■ TASK DESCRIPTION: Each line of the entries below that holds "yaml" is needed, copied in full.

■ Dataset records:

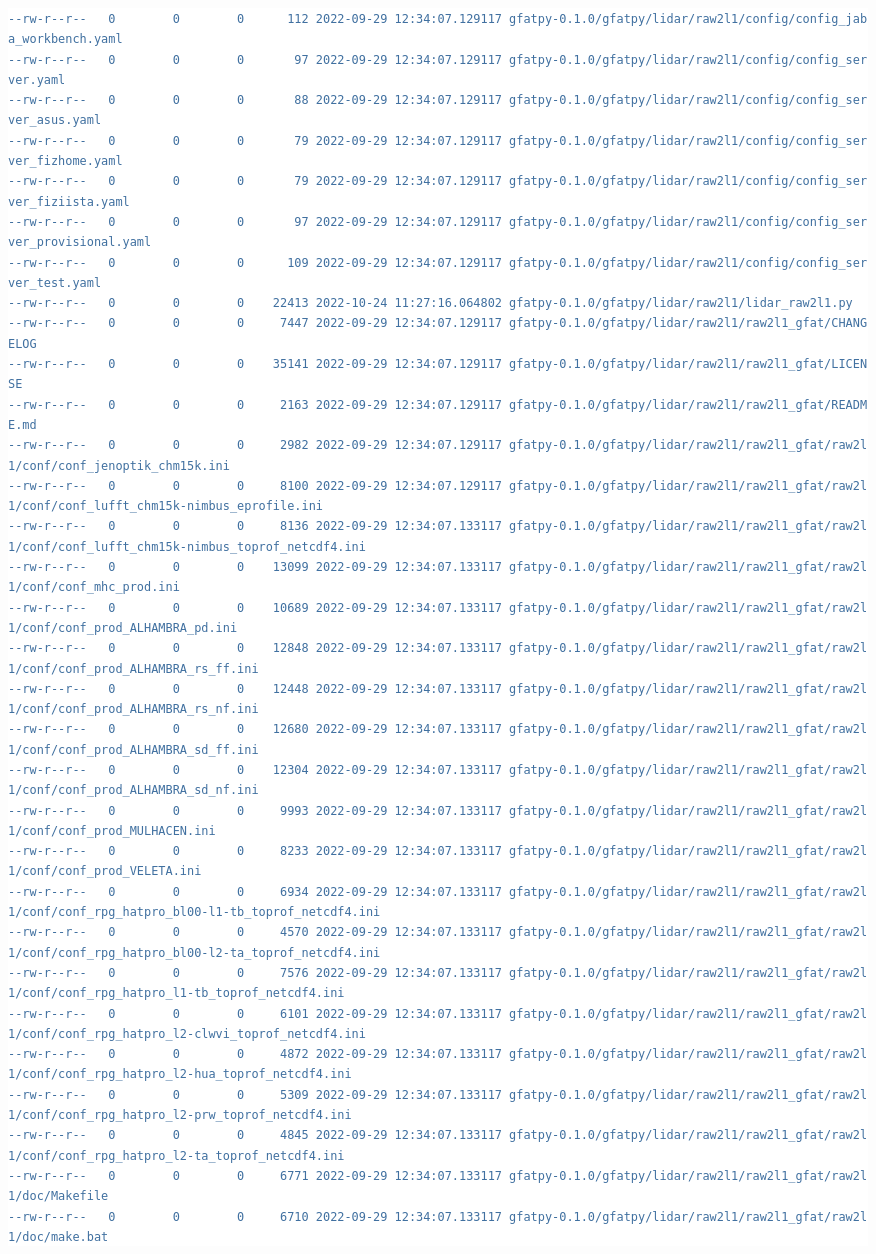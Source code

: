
 ```diff
--rw-r--r--   0        0        0      112 2022-09-29 12:34:07.129117 gfatpy-0.1.0/gfatpy/lidar/raw2l1/config/config_jaba_workbench.yaml
--rw-r--r--   0        0        0       97 2022-09-29 12:34:07.129117 gfatpy-0.1.0/gfatpy/lidar/raw2l1/config/config_server.yaml
--rw-r--r--   0        0        0       88 2022-09-29 12:34:07.129117 gfatpy-0.1.0/gfatpy/lidar/raw2l1/config/config_server_asus.yaml
--rw-r--r--   0        0        0       79 2022-09-29 12:34:07.129117 gfatpy-0.1.0/gfatpy/lidar/raw2l1/config/config_server_fizhome.yaml
--rw-r--r--   0        0        0       79 2022-09-29 12:34:07.129117 gfatpy-0.1.0/gfatpy/lidar/raw2l1/config/config_server_fiziista.yaml
--rw-r--r--   0        0        0       97 2022-09-29 12:34:07.129117 gfatpy-0.1.0/gfatpy/lidar/raw2l1/config/config_server_provisional.yaml
--rw-r--r--   0        0        0      109 2022-09-29 12:34:07.129117 gfatpy-0.1.0/gfatpy/lidar/raw2l1/config/config_server_test.yaml
--rw-r--r--   0        0        0    22413 2022-10-24 11:27:16.064802 gfatpy-0.1.0/gfatpy/lidar/raw2l1/lidar_raw2l1.py
--rw-r--r--   0        0        0     7447 2022-09-29 12:34:07.129117 gfatpy-0.1.0/gfatpy/lidar/raw2l1/raw2l1_gfat/CHANGELOG
--rw-r--r--   0        0        0    35141 2022-09-29 12:34:07.129117 gfatpy-0.1.0/gfatpy/lidar/raw2l1/raw2l1_gfat/LICENSE
--rw-r--r--   0        0        0     2163 2022-09-29 12:34:07.129117 gfatpy-0.1.0/gfatpy/lidar/raw2l1/raw2l1_gfat/README.md
--rw-r--r--   0        0        0     2982 2022-09-29 12:34:07.129117 gfatpy-0.1.0/gfatpy/lidar/raw2l1/raw2l1_gfat/raw2l1/conf/conf_jenoptik_chm15k.ini
--rw-r--r--   0        0        0     8100 2022-09-29 12:34:07.129117 gfatpy-0.1.0/gfatpy/lidar/raw2l1/raw2l1_gfat/raw2l1/conf/conf_lufft_chm15k-nimbus_eprofile.ini
--rw-r--r--   0        0        0     8136 2022-09-29 12:34:07.133117 gfatpy-0.1.0/gfatpy/lidar/raw2l1/raw2l1_gfat/raw2l1/conf/conf_lufft_chm15k-nimbus_toprof_netcdf4.ini
--rw-r--r--   0        0        0    13099 2022-09-29 12:34:07.133117 gfatpy-0.1.0/gfatpy/lidar/raw2l1/raw2l1_gfat/raw2l1/conf/conf_mhc_prod.ini
--rw-r--r--   0        0        0    10689 2022-09-29 12:34:07.133117 gfatpy-0.1.0/gfatpy/lidar/raw2l1/raw2l1_gfat/raw2l1/conf/conf_prod_ALHAMBRA_pd.ini
--rw-r--r--   0        0        0    12848 2022-09-29 12:34:07.133117 gfatpy-0.1.0/gfatpy/lidar/raw2l1/raw2l1_gfat/raw2l1/conf/conf_prod_ALHAMBRA_rs_ff.ini
--rw-r--r--   0        0        0    12448 2022-09-29 12:34:07.133117 gfatpy-0.1.0/gfatpy/lidar/raw2l1/raw2l1_gfat/raw2l1/conf/conf_prod_ALHAMBRA_rs_nf.ini
--rw-r--r--   0        0        0    12680 2022-09-29 12:34:07.133117 gfatpy-0.1.0/gfatpy/lidar/raw2l1/raw2l1_gfat/raw2l1/conf/conf_prod_ALHAMBRA_sd_ff.ini
--rw-r--r--   0        0        0    12304 2022-09-29 12:34:07.133117 gfatpy-0.1.0/gfatpy/lidar/raw2l1/raw2l1_gfat/raw2l1/conf/conf_prod_ALHAMBRA_sd_nf.ini
--rw-r--r--   0        0        0     9993 2022-09-29 12:34:07.133117 gfatpy-0.1.0/gfatpy/lidar/raw2l1/raw2l1_gfat/raw2l1/conf/conf_prod_MULHACEN.ini
--rw-r--r--   0        0        0     8233 2022-09-29 12:34:07.133117 gfatpy-0.1.0/gfatpy/lidar/raw2l1/raw2l1_gfat/raw2l1/conf/conf_prod_VELETA.ini
--rw-r--r--   0        0        0     6934 2022-09-29 12:34:07.133117 gfatpy-0.1.0/gfatpy/lidar/raw2l1/raw2l1_gfat/raw2l1/conf/conf_rpg_hatpro_bl00-l1-tb_toprof_netcdf4.ini
--rw-r--r--   0        0        0     4570 2022-09-29 12:34:07.133117 gfatpy-0.1.0/gfatpy/lidar/raw2l1/raw2l1_gfat/raw2l1/conf/conf_rpg_hatpro_bl00-l2-ta_toprof_netcdf4.ini
--rw-r--r--   0        0        0     7576 2022-09-29 12:34:07.133117 gfatpy-0.1.0/gfatpy/lidar/raw2l1/raw2l1_gfat/raw2l1/conf/conf_rpg_hatpro_l1-tb_toprof_netcdf4.ini
--rw-r--r--   0        0        0     6101 2022-09-29 12:34:07.133117 gfatpy-0.1.0/gfatpy/lidar/raw2l1/raw2l1_gfat/raw2l1/conf/conf_rpg_hatpro_l2-clwvi_toprof_netcdf4.ini
--rw-r--r--   0        0        0     4872 2022-09-29 12:34:07.133117 gfatpy-0.1.0/gfatpy/lidar/raw2l1/raw2l1_gfat/raw2l1/conf/conf_rpg_hatpro_l2-hua_toprof_netcdf4.ini
--rw-r--r--   0        0        0     5309 2022-09-29 12:34:07.133117 gfatpy-0.1.0/gfatpy/lidar/raw2l1/raw2l1_gfat/raw2l1/conf/conf_rpg_hatpro_l2-prw_toprof_netcdf4.ini
--rw-r--r--   0        0        0     4845 2022-09-29 12:34:07.133117 gfatpy-0.1.0/gfatpy/lidar/raw2l1/raw2l1_gfat/raw2l1/conf/conf_rpg_hatpro_l2-ta_toprof_netcdf4.ini
--rw-r--r--   0        0        0     6771 2022-09-29 12:34:07.133117 gfatpy-0.1.0/gfatpy/lidar/raw2l1/raw2l1_gfat/raw2l1/doc/Makefile
--rw-r--r--   0        0        0     6710 2022-09-29 12:34:07.133117 gfatpy-0.1.0/gfatpy/lidar/raw2l1/raw2l1_gfat/raw2l1/doc/make.bat
```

■ EXERCISE RESPONSE:
--rw-r--r--   0        0        0      112 2022-09-29 12:34:07.129117 gfatpy-0.1.0/gfatpy/lidar/raw2l1/config/config_jaba_workbench.yaml
--rw-r--r--   0        0        0       97 2022-09-29 12:34:07.129117 gfatpy-0.1.0/gfatpy/lidar/raw2l1/config/config_server.yaml
--rw-r--r--   0        0        0       88 2022-09-29 12:34:07.129117 gfatpy-0.1.0/gfatpy/lidar/raw2l1/config/config_server_asus.yaml
--rw-r--r--   0        0        0       79 2022-09-29 12:34:07.129117 gfatpy-0.1.0/gfatpy/lidar/raw2l1/config/config_server_fizhome.yaml
--rw-r--r--   0        0        0       79 2022-09-29 12:34:07.129117 gfatpy-0.1.0/gfatpy/lidar/raw2l1/config/config_server_fiziista.yaml
--rw-r--r--   0        0        0       97 2022-09-29 12:34:07.129117 gfatpy-0.1.0/gfatpy/lidar/raw2l1/config/config_server_provisional.yaml
--rw-r--r--   0        0        0      109 2022-09-29 12:34:07.129117 gfatpy-0.1.0/gfatpy/lidar/raw2l1/config/config_server_test.yaml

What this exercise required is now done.